[Opening Source data section]

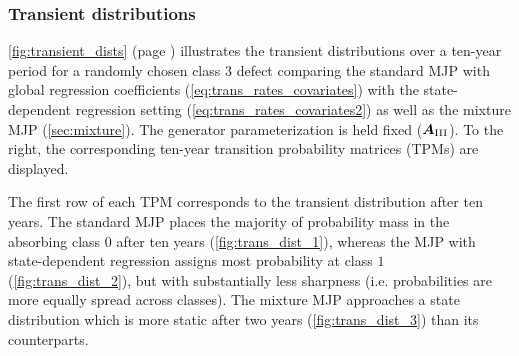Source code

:\subsubsection{Transient distributions}

\cref{fig:transient_dists} (page \pageref{fig:transient_dists}) illustrates the transient distributions over a ten-year period for a randomly chosen class $3$ defect
comparing the standard MJP with global regression coefficients (\cref{eq:trans_rates_covariates}) with the state-dependent regression setting (\cref{eq:trans_rates_covariates2}) as well as the mixture MJP (\cref{sec:mixture}). The generator parameterization is held fixed ($\bm{A}_{\RN{3}}$). To the right, the corresponding ten-year transition probability matrices (TPMs) are displayed.



The first row of each TPM corresponds to the transient distribution after ten years. 
The standard MJP places the majority of probability mass in the absorbing class $0$ after ten years (\cref{fig:trans_dist_1}), whereas the MJP with state-dependent regression assigns most probability at class $1$ (\cref{fig:trans_dist_2}), but with substantially less sharpness (i.e. probabilities are more equally spread across classes). The mixture MJP approaches a state distribution which is more static after two years (\cref{fig:trans_dist_3}) than its counterparts.

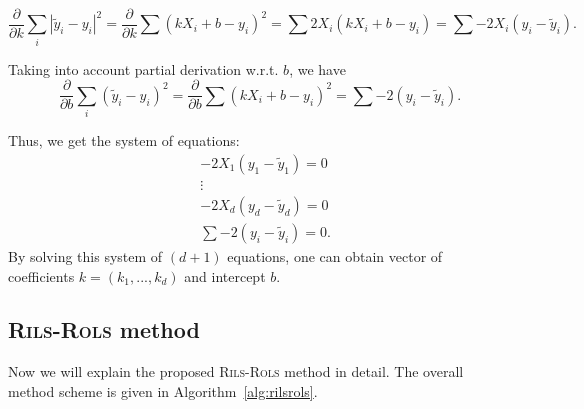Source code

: \documentclass[a4paper,12pt]{elsarticle}
\begin{document}
	$$  \frac{\partial}{\partial k} \sum_{i} |\tilde{y}_i - y_i|^2 = \frac{\partial}{\partial k} \sum ( kX_i+b  - y_i)^2 =  \sum 2X_i(kX_i + b - y_i)  =  \sum -2X_i (y_i - \tilde{y}_i) . $$
	
	Taking into account   partial derivation w.r.t.  $b$, we have 
	$$  \frac{\partial}{\partial b} \sum_{i} (\tilde{y}_i - y_i)^2  = \frac{\partial}{\partial b} \sum ( kX_i+b  - y_i)^2 = \sum -2  (y_i - \tilde{y}_i). $$
	
	Thus, we get the system of equations: 
	\begin{align*}
		& -2X_1 (y_1 - \tilde{y}_1)  = 0 \\
		& \vdots \\
		& -2X_d (y_d - \tilde{y}_d)  = 0 \\
		&\sum -2  (y_i - \tilde{y}_i) = 0.
	\end{align*}
By solving this system of $(d+1)$ equations, one can obtain vector of coefficients $k=(k_1, ..., k_d)$ and intercept $b$. %
\subsection{\textsc{Rils}-\textsc{Rols}  method}
Now we will explain the proposed \textsc{Rils}-\textsc{Rols}  method in detail. The overall method scheme is given in Algorithm~\ref{alg:rilsrols}.  
\end{document}
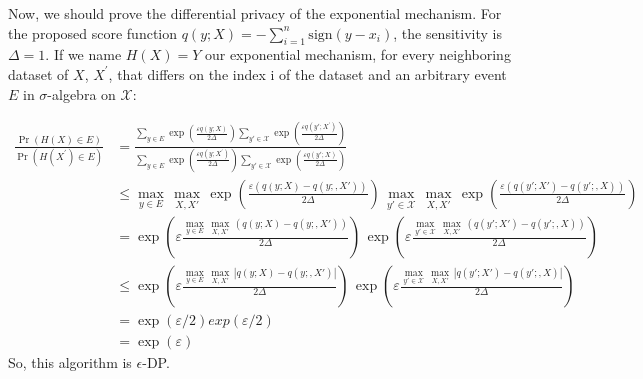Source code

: \documentclass[12pt]{extarticle}
\begin{document}
Now, we should prove the differential privacy of the exponential mechanism. For the proposed score function \(q(y; X) = -\sum_{i=1}^{n} \text{sign}(y - x_i)\), the sensitivity is \(\Delta = 1\). If we name \(H(X) = Y\) our exponential mechanism, for every neighboring dataset of $X$, $X^{'}$, that differs on the index i of the dataset  and an arbitrary event \(E\) in \(\sigma\)-algebra on \(\mathcal{X}\):

\begin{align*}
	\frac{\Pr(H(X) \in E)}{\Pr(H(X^{'}) \in E)} &= \frac{\sum_{y\in E}\exp\left(\frac{\varepsilon q(y;X)}{2\Delta}\right)\sum_{y'\in \mathcal{X}}\exp\left(\frac{\varepsilon q(y';X^{'})}{2\Delta}\right)}{\sum_{y\in E}\exp\left(\frac{\varepsilon q(y;X^{'})}{2\Delta}\right)\sum_{y'\in \mathcal{X}}\exp\left(\frac{\varepsilon q(y';X)}{2\Delta}\right)}\\
	&\le \underset{y\in E}{\max} \, \underset{X,X'}{\max}\,\exp\left(\frac{\varepsilon (q(y;X)-q(y;,X'))}{2\Delta}\right)\,\underset{y'\in \mathcal{X}}{\max} \, \underset{X,X'}{\max}\,\exp\left(\frac{\varepsilon (q(y';X')-q(y';,X))}{2\Delta}\right)\\
	&=\exp\left(\varepsilon\frac{ \underset{y\in E}{\max} \, \underset{X,X'}{\max}\,(q(y;X)-q(y;,X'))}{2\Delta}\right)\,\exp\left(\varepsilon\frac{ \underset{y'\in \mathcal{X}}{\max} \, \underset{X,X'}{\max}\,(q(y';X')-q(y';,X))}{2\Delta}\right)\\
	&\le \exp\left(\varepsilon\frac{ \underset{y\in E}{\max} \, \underset{X,X'}{\max}\,|q(y;X)-q(y;,X')|}{2\Delta}\right)\,\exp\left(\varepsilon\frac{ \underset{y'\in \mathcal{X}}{\max} \, \underset{X,X'}{\max}\,|q(y';X')-q(y';,X)|}{2\Delta}\right)\\
	&= \exp(\varepsilon/2)exp(\varepsilon/2)\\
	&= \exp(\varepsilon)
\end{align*}
So, this algorithm is $\epsilon$-DP.



	
\end{document}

[Closing Source data section]

Exercise details = Beginning with the first line of the records, write out every line up to and including the one with "class $3$ defect", exactly, and omit all pictures.

Answer space =
Source code

:\subsubsection{Transient distributions}

\cref{fig:transient_dists} (page \pageref{fig:transient_dists}) illustrates the transient distributions over a ten-year period for a randomly chosen class $3$ defect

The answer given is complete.